Feds vow to craft viable salmon-dam plan

Jeff Barnard Associated Press

GRANTS PASS, Ore. – Federal agencies say they remain committed to producing a good plan for helping threatened and endangered salmon survive their migrations over Columbia Basin hydroelectric dams after an appeals court strongly rejected the latest effort as “sleight of hand.”

A statement from four agencies said Tuesday they hoped collaboration would produce a plan that will protect the fish and “have broad regional support as well.”

“Meanwhile, our investments and actions for salmon are producing tangible results,” the agencies said. “We can report strong survival again in 2006 for juvenile spring chinook as they migrate through reservoirs and past dams.”

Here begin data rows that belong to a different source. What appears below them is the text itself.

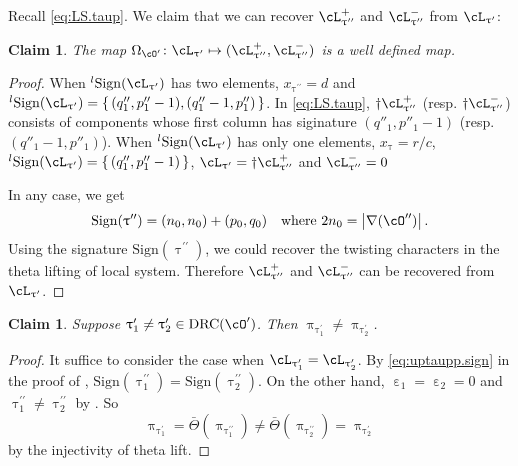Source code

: \documentclass[12pt,a4paper]{amsart}
\newcommand{\trivial}[2][]{\if\relax\detokenize{#1}\relax
  {%
      \color{orange} \vspace{0em} $[$  #2 $]$
      \color{black}
  }
  \else
\ifx#1h
\ifcsname showtrivial\endcsname
{%
    \color{orange} \vspace{0em}  $[$ #2 $]$
    \color{black}
}
\fi
\else {\red Wrong argument!} \fi
\fi
}
\def\abs#1{\left|{#1}\right|}
\def\DD{\nabla}
\numberwithin{equation}{section}
\newtheorem{claim}[thm]{Claim}
\theoremstyle{remark}
\def\half{{\tfrac{1}{2}}}
\def\lsign{{}^l\mathrm{Sign}}
\def\ssign{\mathrm{Sign}}
\def\Thetab{\bar{\Theta}}
\def\drc{\mathrm{DRC}}
\def\cOp{\cO^{\prime}}
\def\cOpp{\cO^{\prime\prime}}
\def\pcL{\cL^+}
\def\ncL{\cL^-}
\def\uptaup{\uptau^{\prime}}
\def\uptaupp{\uptau^{\prime\prime}}
\begin{document}
Recall \eqref{eq:LS.taup}.
We claim that we can recover $\pcL_{\uptaupp}$ and
$\ncL_{\uptaupp}$ from $\cL_{\uptaup}$:
\begin{claim}\label{c:gd.C1}
  The map $\Omega_{\cOp}\colon \cL_{\uptaup}\mapsto (\pcL_{\uptaupp},\ncL_{\uptaupp})$ is a well
  defined map.
\end{claim}
\begin{proof}
  When $\lsign(\cL_{\uptaup})$ has two elements, $x_{\uptaupp}=d$ and
  $\lsign(\cL_{\uptaup}) = \set{(q''_{1},p''_{1}-1),(q''_{1}-1,p''_{1})}$. In
  \eqref{eq:LS.taup}, $\dagger\pcL_{\uptaupp}$ (resp. $\dagger\ncL_{\uptaupp}$)
  consists of components whose first column has siginature $(q''_{1},p''_{1}-1)$
  (resp. $(q''_{1}-1,p''_{1})$). When $\lsign(\cL_{\uptaup})$ has only one
  elements, $x_{\uptau}=r/c$,
  $\lsign(\cL_{\uptaup}) = \set{(q''_{1},p''_{1}-1)}$,
  $\cL_{\uptaup} = \dagger\pcL_{\uptaupp}$ and $\ncL_{\uptaupp}=0$

  In any case, we get
  \begin{equation}\label{eq:uptaupp.sign}
    \ssign(\uptaupp) = (n_{0},n_{0})+(p_{0},q_{0})\quad \text{where }
    2n_{0} = \abs{\DD(\cOpp)}.
  \end{equation}
  Using the signature $\ssign(\uptaupp)$, we could recover the twisting
  characters in the theta lifting of local system. Therefore
  $\pcL_{\uptaupp}$ and $\ncL_{\uptaupp}$ can be recovered from  $\cL_{\uptaup}$.
\end{proof}


\begin{claim}\label{c:gd.C3}
  Suppose $\uptaup_{1}\neq \uptaup_{2}\in \drc(\cOp)$. Then
  $\uppi_{\uptaup_{1}}\neq \uppi_{\uptaup_{2}}$.
\end{claim}
\begin{proof}
  It suffice to consider the case when $\cL_{\uptaup_{1}} = \cL_{\uptaup_{2}}$.
 By \eqref{eq:uptaupp.sign} in the proof of ,
 $\ssign(\uptaupp_{1}) = \ssign(\uptaupp_{2})$.
 On the other hand, $\upepsilon_{1}=\upepsilon_{2}=0$ and
 $\uptaupp_{1}\neq \uptaupp_{2}$ by . So
 \[
   \uppi_{\uptaup_{1}} = \Thetab(\uppi_{\uptaupp_{1}})\neq\Thetab(\uppi_{\uptaupp_{2}}) = \uppi_{\uptaup_{2}}
 \]
  by the injectivity of theta lift.
\end{proof}
\end{document}
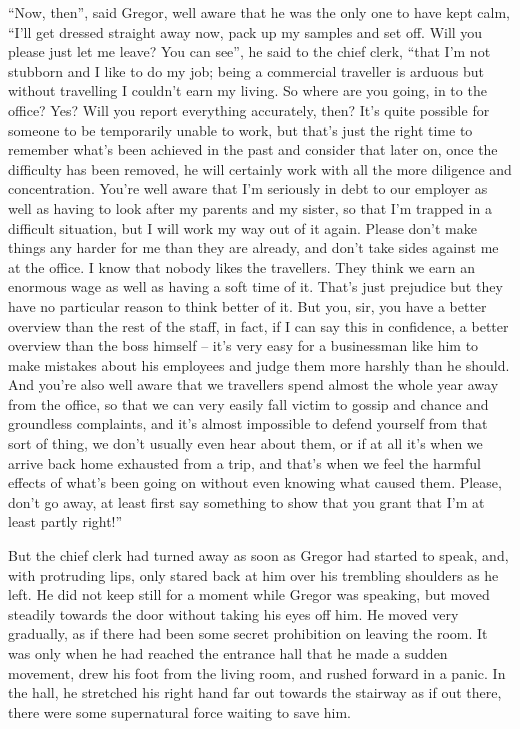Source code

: “Now, then”, said Gregor, well aware that he was the only one to have
kept calm, “I’ll get dressed straight away now, pack up my samples and
set off. Will you please just let me leave? You can see”, he said to
the chief clerk, “that I’m not stubborn and I like to do my job; being
a commercial traveller is arduous but without travelling I couldn’t
earn my living. So where are you going, in to the office? Yes? Will you
report everything accurately, then? It’s quite possible for someone to
be temporarily unable to work, but that’s just the right time to
remember what’s been achieved in the past and consider that later on,
once the difficulty has been removed, he will certainly work with all
the more diligence and concentration. You’re well aware that I’m
seriously in debt to our employer as well as having to look after my
parents and my sister, so that I’m trapped in a difficult situation,
but I will work my way out of it again. Please don’t make things any
harder for me than they are already, and don’t take sides against me at
the office. I know that nobody likes the travellers. They think we earn
an enormous wage as well as having a soft time of it. That’s just
prejudice but they have no particular reason to think better of it. But
you, sir, you have a better overview than the rest of the staff, in
fact, if I can say this in confidence, a better overview than the boss
himself – it’s very easy for a businessman like him to make mistakes
about his employees and judge them more harshly than he should. And
you’re also well aware that we travellers spend almost the whole year
away from the office, so that we can very easily fall victim to gossip
and chance and groundless complaints, and it’s almost impossible to
defend yourself from that sort of thing, we don’t usually even hear
about them, or if at all it’s when we arrive back home exhausted from a
trip, and that’s when we feel the harmful effects of what’s been going
on without even knowing what caused them. Please, don’t go away, at
least first say something to show that you grant that I’m at least
partly right!”

But the chief clerk had turned away as soon as Gregor had started to
speak, and, with protruding lips, only stared back at him over his
trembling shoulders as he left. He did not keep still for a moment
while Gregor was speaking, but moved steadily towards the door without
taking his eyes off him. He moved very gradually, as if there had been
some secret prohibition on leaving the room. It was only when he had
reached the entrance hall that he made a sudden movement, drew his foot
from the living room, and rushed forward in a panic. In the hall, he
stretched his right hand far out towards the stairway as if out there,
there were some supernatural force waiting to save him.

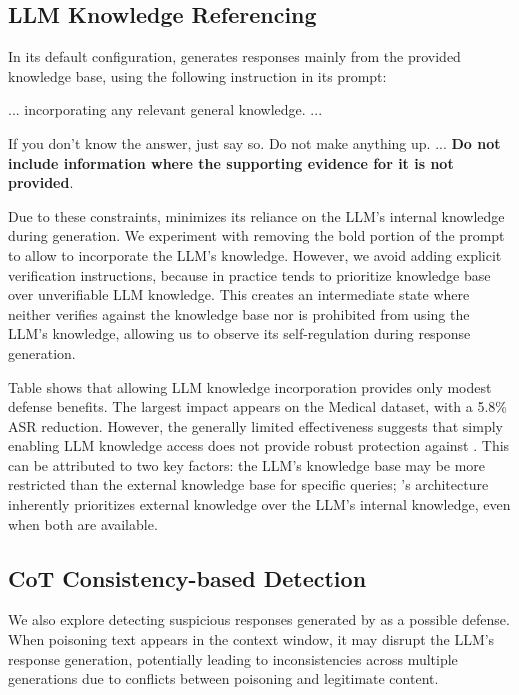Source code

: \subsection{LLM Knowledge Referencing}


In its default configuration, \rag generates responses mainly from the provided knowledge base, using the following instruction in its prompt:
\begin{mtbox}{} 
... incorporating any relevant general knowledge. ...

If you don't know the answer, just say so. Do not make anything up. ...
\textbf{Do not include information where the supporting evidence for it is not provided}.
\end{mtbox}
Due to these constraints, \rag minimizes its reliance on the LLM's internal knowledge during generation. We experiment with removing the bold portion of the prompt to allow \rag to incorporate the LLM's knowledge. However, we avoid adding explicit verification instructions, because in practice \rag tends to prioritize knowledge base over unverifiable LLM knowledge. This creates an intermediate state where \rag neither verifies against the knowledge base nor is prohibited from using the LLM's knowledge, allowing us to observe its self-regulation during response generation. 

Table shows that allowing LLM knowledge incorporation provides only modest defense benefits. The largest impact appears on the Medical dataset, with a 5.8\% ASR reduction. However, the generally limited effectiveness suggests that simply enabling LLM knowledge access does not provide robust protection against \attack. This can be attributed to two key factors: the LLM's knowledge base may be more restricted than the external knowledge base for specific queries; \rag's architecture inherently prioritizes external knowledge over the LLM's internal knowledge, even when both are available.



\subsection{CoT Consistency-based Detection}
We also explore detecting suspicious responses generated by \rag as a possible defense. When poisoning text appears in the context window, it may disrupt the LLM's response generation, potentially leading to inconsistencies across multiple generations due to conflicts between poisoning and legitimate content.

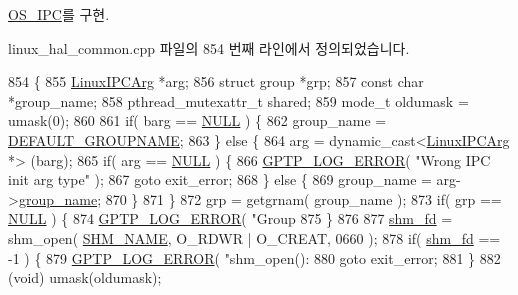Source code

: \hyperlink{class_o_s___i_p_c_af0461840a5fc47851aa77477baf10f6b}{O\+S\+\_\+\+I\+PC}를 구현.



linux\+\_\+hal\+\_\+common.\+cpp 파일의 854 번째 라인에서 정의되었습니다.


\begin{DoxyCode}
854                                                   \{
855     \hyperlink{class_linux_i_p_c_arg}{LinuxIPCArg} *arg;
856     \textcolor{keyword}{struct }group *grp;
857     \textcolor{keyword}{const} \textcolor{keywordtype}{char} *group\_name;
858     pthread\_mutexattr\_t shared;
859     mode\_t oldumask = umask(0);
860 
861     \textcolor{keywordflow}{if}( barg == \hyperlink{openavb__types__base__pub_8h_a070d2ce7b6bb7e5c05602aa8c308d0c4}{NULL} ) \{
862         group\_name = \hyperlink{linux__hal__common_8hpp_a0d266ad5e945d9d5c8ad50ceef299d1a}{DEFAULT\_GROUPNAME};
863     \} \textcolor{keywordflow}{else} \{
864         arg = \textcolor{keyword}{dynamic\_cast<}\hyperlink{class_linux_i_p_c_arg}{LinuxIPCArg} *\textcolor{keyword}{>} (barg);
865         \textcolor{keywordflow}{if}( arg == \hyperlink{openavb__types__base__pub_8h_a070d2ce7b6bb7e5c05602aa8c308d0c4}{NULL} ) \{
866             \hyperlink{gptp__log_8hpp_afefbb1009717c128012bfeed94842987}{GPTP\_LOG\_ERROR}( \textcolor{stringliteral}{"Wrong IPC init arg type"} );
867             \textcolor{keywordflow}{goto} exit\_error;
868         \} \textcolor{keywordflow}{else} \{
869             group\_name = arg->\hyperlink{class_linux_i_p_c_arg_af79ba313643b1c6e634d705221930b84}{group\_name};
870         \}
871     \}
872     grp = getgrnam( group\_name );
873     \textcolor{keywordflow}{if}( grp == \hyperlink{openavb__types__base__pub_8h_a070d2ce7b6bb7e5c05602aa8c308d0c4}{NULL} ) \{
874         \hyperlink{gptp__log_8hpp_afefbb1009717c128012bfeed94842987}{GPTP\_LOG\_ERROR}( \textcolor{stringliteral}{"Group %
875     \}
876 
877     \hyperlink{class_linux_shared_memory_i_p_c_a67ca3e78936424920539c340223a0b0a}{shm\_fd} = shm\_open( \hyperlink{linux__ipc_8hpp_a86393b21e6f74e9870d92149e7fe7f20}{SHM\_NAME}, O\_RDWR | O\_CREAT, 0660 );
878     \textcolor{keywordflow}{if}( \hyperlink{class_linux_shared_memory_i_p_c_a67ca3e78936424920539c340223a0b0a}{shm\_fd} == -1 ) \{
879         \hyperlink{gptp__log_8hpp_afefbb1009717c128012bfeed94842987}{GPTP\_LOG\_ERROR}( \textcolor{stringliteral}{"shm\_open(): %
880         \textcolor{keywordflow}{goto} exit\_error;
881     \}
882     (void) umask(oldumask);
}}
\end{DoxyCode}

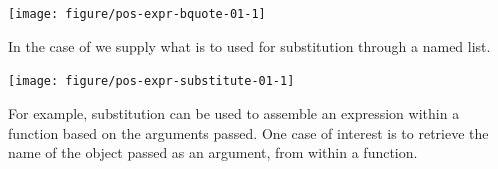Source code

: \documentclass[krantz2]{krantz}\usepackage{knitr}%
\begin{document}
\begin{knitrout}\footnotesize
{}\color{fgcolor}\begin{kframe}
\begin{alltt}
  \hlopt{+}
  \hlstd{()} \hlopt{+}
  \hlstd{(} \hlstd{=} \hlopt{~}\hlopt{:} \hlstd{(}\hlstd{())),}
        \hlstd{=} \hlopt{:} \hlstd{(}\hlstd{(}\hlstd{())))}
       \hlstd{)}
\end{alltt}
\end{kframe}

{\centering \texttt{[image: figure/pos-expr-bquote-01-1]} 

}



\end{knitrout}

In the case of  we supply what is to used for substitution through a named list.

\begin{knitrout}\footnotesize
{}\color{fgcolor}\begin{kframe}
\begin{alltt}
  \hlopt{+}
  \hlstd{()} \hlopt{+}
  \hlstd{(} \hlstd{=} \hlopt{~}\hlopt{:}  \hlstd{(} \hlstd{=} \hlstd{())),}
        \hlstd{=} \hlopt{:}  \hlstd{(} \hlstd{=} \hlstd{(}\hlstd{())))}
       \hlstd{)}
\end{alltt}
\end{kframe}

{\centering \texttt{[image: figure/pos-expr-substitute-01-1]} 

}



\end{knitrout}

For example, substitution can be used to assemble an expression within a function based on the arguments passed. One case of interest is to retrieve the name of the object passed as an argument, from within a function.
\end{document}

The statement was signed by regional directors of NOAA Fisheries, which is in charge of restoring dwindling salmon populations; the Bonneville Power Administration, which sells the power produced by the dams; the U.S. Bureau of Reclamation, which operates the dams; and the U.S. Army Corps of Engineers.

Under federal court order, the agencies are due to offer a new strategy late next month.

The 9th U.S. Circuit Court of Appeals in San Francisco on Monday upheld orders by U.S. District Judge James Redden requiring the dams to sacrifice power production to help juvenile salmon migrating to the ocean.

It also kept open the possibility that Redden could order four dams on the lower Snake River in Eastern Washington breached to restore salmon – a step he has said he would be willing to take if needed.

Each federal effort to balance endangered salmon against production from the Columbia Basin dams, known as a biological opinion, has been struck down since 1993.

After President Bush pledged that four dams on the lower Snake River would not be breached to restore salmon, NOAA Fisheries came up with a novel approach in 2004. It argued that because the dams were built before the Endangered Species Act became law, their existence was part of the environmental baseline, and not subject to removal to help salmon. The same went for basic operations, such as irrigation, flood control and power generation.

The appeals court called that “little more than an analytical sleight of hand, manipulating the variables to achieve a ‘no jeopardy’ finding. Statistically speaking, using the 2004 BiOp’s analytical framework, the dead fish were really alive. The ESA requires a more realistic, common sense examination.”

A total of 13 species of salmon and steelhead that pass over the dams are listed as threatened or endangered. Juveniles swimming downstream to the ocean are hit the hardest. Each dam kills a percentage of each overall run as tiny fish go through turbines, become disoriented plunging over spillways, and are eaten by predators in slow water, adding up to a major impact.

Charles Hudson, spokesman for the Columbia River Intertribal Fish Commission, said NOAA Fisheries has “hidden behind” minor increases in chinook returns, and must commit to a real collaboration with states and tribes to restore salmon.